It may be a million years before another asteroid slams into us, but it's going to be less than a hundred years before WWIII comes home to roost. Think about it.

The funny thing is, Earth (the theoretical beneficiary of strict VHEMT practices) doesn't give a shit. We can strip mine the entire top thousand feet of the surface. We can extinguish every plant that grows. We can engage in thermonuclear war. Earth doesn't care. In a billion years you'll have to look twice just to tell we were here. It's us who are alive during The Great Breeding Calamity who pay the price. And if we don't survive it, it's the entire species bearing the burden. But -- trust me -- Gaia won't shed a tear one way or the other. Anything we don't kill off today, she was already planning to kill off tomorrow.

The answer

I don't want the species to die out folks. I think humans are pretty awesome, and I want to see us colonize the universe. But if we're going to be doing anything at all cool, we need to do something about the fact that right now we have a zillion people in a boat big enough for a half zillion people. We've got a *really* impressive bucket briggade here, but it's just not gonna cut it much longer. We're not ready to leave the planet yet, but we're real real close to that point where we don't have any other choices.

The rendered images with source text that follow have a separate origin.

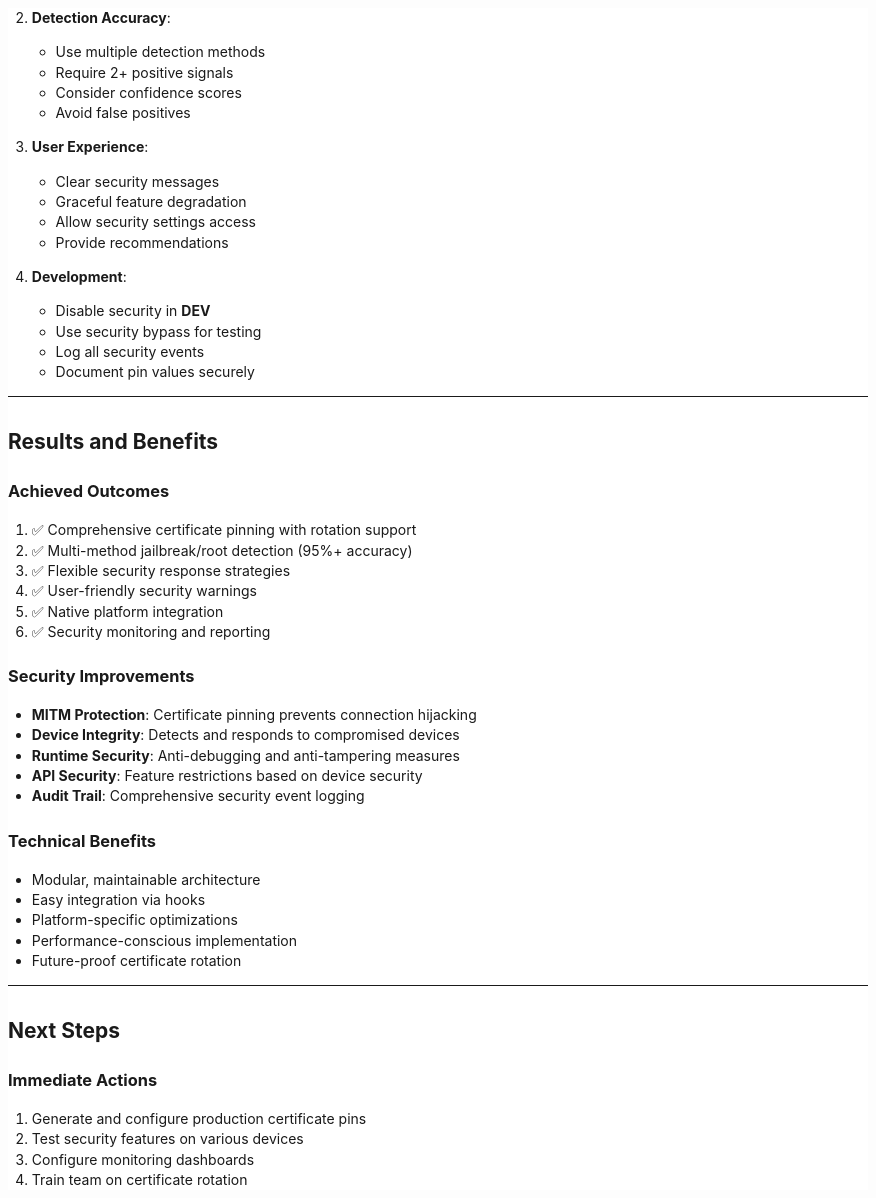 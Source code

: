 2. **Detection Accuracy**:
   - Use multiple detection methods
   - Require 2+ positive signals
   - Consider confidence scores
   - Avoid false positives

3. **User Experience**:
   - Clear security messages
   - Graceful feature degradation
   - Allow security settings access
   - Provide recommendations

4. **Development**:
   - Disable security in __DEV__
   - Use security bypass for testing
   - Log all security events
   - Document pin values securely

---

## Results and Benefits

### Achieved Outcomes
1. ✅ Comprehensive certificate pinning with rotation support
2. ✅ Multi-method jailbreak/root detection (95%+ accuracy)
3. ✅ Flexible security response strategies
4. ✅ User-friendly security warnings
5. ✅ Native platform integration
6. ✅ Security monitoring and reporting

### Security Improvements
- **MITM Protection**: Certificate pinning prevents connection hijacking
- **Device Integrity**: Detects and responds to compromised devices
- **Runtime Security**: Anti-debugging and anti-tampering measures
- **API Security**: Feature restrictions based on device security
- **Audit Trail**: Comprehensive security event logging

### Technical Benefits
- Modular, maintainable architecture
- Easy integration via hooks
- Platform-specific optimizations
- Performance-conscious implementation
- Future-proof certificate rotation

---

## Next Steps

### Immediate Actions
1. Generate and configure production certificate pins
2. Test security features on various devices
3. Configure monitoring dashboards
4. Train team on certificate rotation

So for everyone's sake, use condoms. And while you're at it, spay/neuter your Catholics.

The equivocating

Really, barring thermonuclear war or unforeseen near-term encounters with space objects (rogue planets, asteroids, aliens), I think our species will survive the next thousand years. And we'll probably learn from the events of the next hundred years exactly the lessons I'm trying to impart here: we are shitting in our own food bowl every time we allow the population to reach these levels. And eventually various memetic coping mechanisms will be introduced into the populace (perhaps abstinence, or war, or spay/neuter, or pacifism, or Mars colonization). But we'll learn 'em bloody-like while the writing is on the wall and we've all got eyes.